■ Plain-text document sources
------------------------

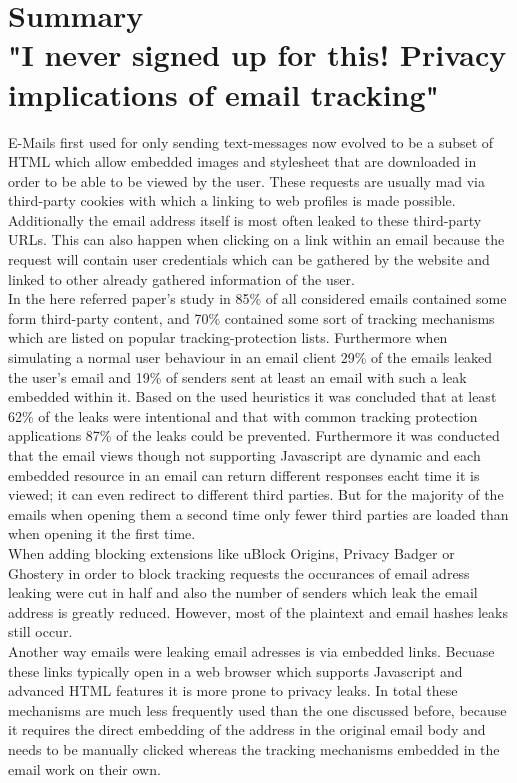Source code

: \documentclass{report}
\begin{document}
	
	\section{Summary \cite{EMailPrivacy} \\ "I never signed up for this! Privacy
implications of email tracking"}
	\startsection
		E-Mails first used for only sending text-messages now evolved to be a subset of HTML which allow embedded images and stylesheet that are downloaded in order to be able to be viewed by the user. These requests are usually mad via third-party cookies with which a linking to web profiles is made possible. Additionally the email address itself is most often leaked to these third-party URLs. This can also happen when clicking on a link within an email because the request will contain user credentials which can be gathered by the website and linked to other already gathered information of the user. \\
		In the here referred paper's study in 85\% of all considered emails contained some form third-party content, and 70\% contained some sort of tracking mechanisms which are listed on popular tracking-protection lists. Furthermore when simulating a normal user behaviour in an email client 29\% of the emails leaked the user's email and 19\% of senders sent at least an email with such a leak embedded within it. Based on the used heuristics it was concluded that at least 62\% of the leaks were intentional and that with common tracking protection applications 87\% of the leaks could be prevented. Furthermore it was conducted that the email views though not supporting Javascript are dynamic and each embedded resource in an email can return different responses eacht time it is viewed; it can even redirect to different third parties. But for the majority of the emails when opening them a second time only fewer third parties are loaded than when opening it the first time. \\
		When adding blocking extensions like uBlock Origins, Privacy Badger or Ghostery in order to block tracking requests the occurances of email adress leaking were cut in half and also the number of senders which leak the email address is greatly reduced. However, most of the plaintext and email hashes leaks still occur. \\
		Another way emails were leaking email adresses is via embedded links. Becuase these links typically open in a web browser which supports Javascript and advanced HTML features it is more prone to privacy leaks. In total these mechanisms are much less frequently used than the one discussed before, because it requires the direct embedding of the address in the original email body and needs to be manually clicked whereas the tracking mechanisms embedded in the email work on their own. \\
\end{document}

------------------------

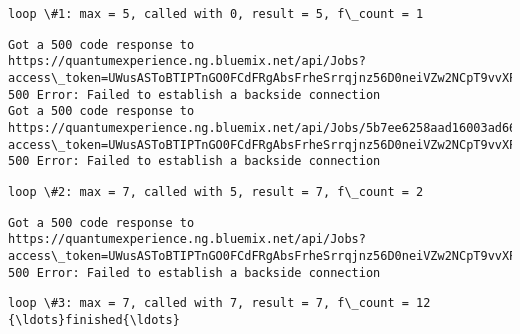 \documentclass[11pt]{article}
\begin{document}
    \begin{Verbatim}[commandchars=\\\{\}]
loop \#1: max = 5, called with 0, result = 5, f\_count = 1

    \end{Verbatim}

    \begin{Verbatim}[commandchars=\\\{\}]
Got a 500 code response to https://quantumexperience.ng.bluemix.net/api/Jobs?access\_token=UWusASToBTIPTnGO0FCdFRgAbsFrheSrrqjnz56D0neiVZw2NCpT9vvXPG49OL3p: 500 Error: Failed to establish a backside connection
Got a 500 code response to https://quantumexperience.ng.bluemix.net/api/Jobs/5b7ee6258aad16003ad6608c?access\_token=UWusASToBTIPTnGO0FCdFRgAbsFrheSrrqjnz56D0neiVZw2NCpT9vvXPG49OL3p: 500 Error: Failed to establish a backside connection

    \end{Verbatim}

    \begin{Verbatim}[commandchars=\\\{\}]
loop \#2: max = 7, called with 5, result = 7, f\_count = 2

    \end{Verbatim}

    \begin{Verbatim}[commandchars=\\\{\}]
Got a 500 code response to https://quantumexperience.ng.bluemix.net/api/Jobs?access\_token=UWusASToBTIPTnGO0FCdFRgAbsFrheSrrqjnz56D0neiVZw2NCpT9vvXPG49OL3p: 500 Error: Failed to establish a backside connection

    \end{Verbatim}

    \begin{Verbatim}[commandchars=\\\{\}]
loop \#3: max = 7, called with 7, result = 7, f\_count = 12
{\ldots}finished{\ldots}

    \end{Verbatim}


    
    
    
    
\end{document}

------------------------

■ Instructions to follow
Which lines above hold the word "also"? Copy each of them.

■ Output below
		E-Mails first used for only sending text-messages now evolved to be a subset of HTML which allow embedded images and stylesheet that are downloaded in order to be able to be viewed by the user. These requests are usually mad via third-party cookies with which a linking to web profiles is made possible. Additionally the email address itself is most often leaked to these third-party URLs. This can also happen when clicking on a link within an email because the request will contain user credentials which can be gathered by the website and linked to other already gathered information of the user. \\
		When adding blocking extensions like uBlock Origins, Privacy Badger or Ghostery in order to block tracking requests the occurances of email adress leaking were cut in half and also the number of senders which leak the email address is greatly reduced. However, most of the plaintext and email hashes leaks still occur. \\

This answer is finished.